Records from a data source
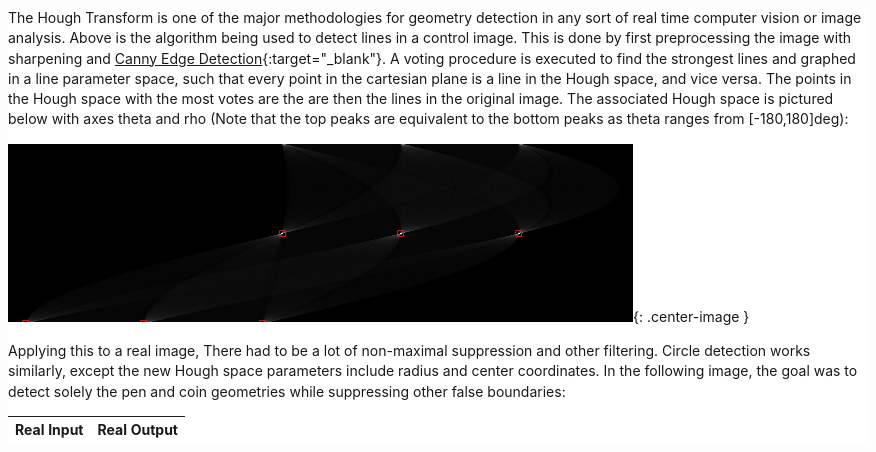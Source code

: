 The Hough Transform is one of the major methodologies for geometry detection in any sort of real time computer vision or image analysis. Above is the algorithm being used to detect lines in a control image. This is done by first preprocessing the image with sharpening and [Canny Edge Detection](https://en.wikipedia.org/wiki/Canny_edge_detector){:target="_blank"}. A voting procedure is executed to find the strongest lines and graphed in a line parameter space, such that every point in the cartesian plane is a line in the Hough space, and vice versa. The points in the Hough space with the most votes are the are then the lines in the original image. The associated Hough space is pictured below with axes theta and rho (Note that the top peaks are equivalent to the bottom peaks as theta ranges from [-180,180]deg):

![Hough Example](https://github.com/seth-so/portfolio/raw/master/assets/img/coding/hough-ex-space.png "Hough Space of Example"){: .center-image }

Applying this to a real image, There had to be a lot of non-maximal suppression and other filtering. Circle detection works similarly, except the new Hough space parameters include radius and center coordinates. In the following image, the goal was to detect solely the pen and coin geometries while suppressing other false boundaries:

Real Input            |  Real Output
:-------------------------:|:-------------------------:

## Task requirements
The records, exactly as written but without images, should be returned.

## Answer to this exercise
Source code

: The Hough Transform is one of the major methodologies for geometry detection in any sort of real time computer vision or image analysis. Above is the algorithm being used to detect lines in a control image. This is done by first preprocessing the image with sharpening and [Canny Edge Detection](https://en.wikipedia.org/wiki/Canny_edge_detector){:target="_blank"}. A voting procedure is executed to find the strongest lines and graphed in a line parameter space, such that every point in the cartesian plane is a line in the Hough space, and vice versa. The points in the Hough space with the most votes are the are then the lines in the original image. The associated Hough space is pictured below with axes theta and rho (Note that the top peaks are equivalent to the bottom peaks as theta ranges from [-180,180]deg):

![Hough Example](https://github.com/seth-so/portfolio/raw/master/assets/img/coding/hough-ex-space.png "Hough Space of Example"){: .center-image }

Applying this to a real image, There had to be a lot of non-maximal suppression and other filtering. Circle detection works similarly, except the new Hough space parameters include radius and center coordinates. In the following image, the goal was to detect solely the pen and coin geometries while suppressing other false boundaries:

Real Input            |  Real Output
:-------------------------:|:-------------------------:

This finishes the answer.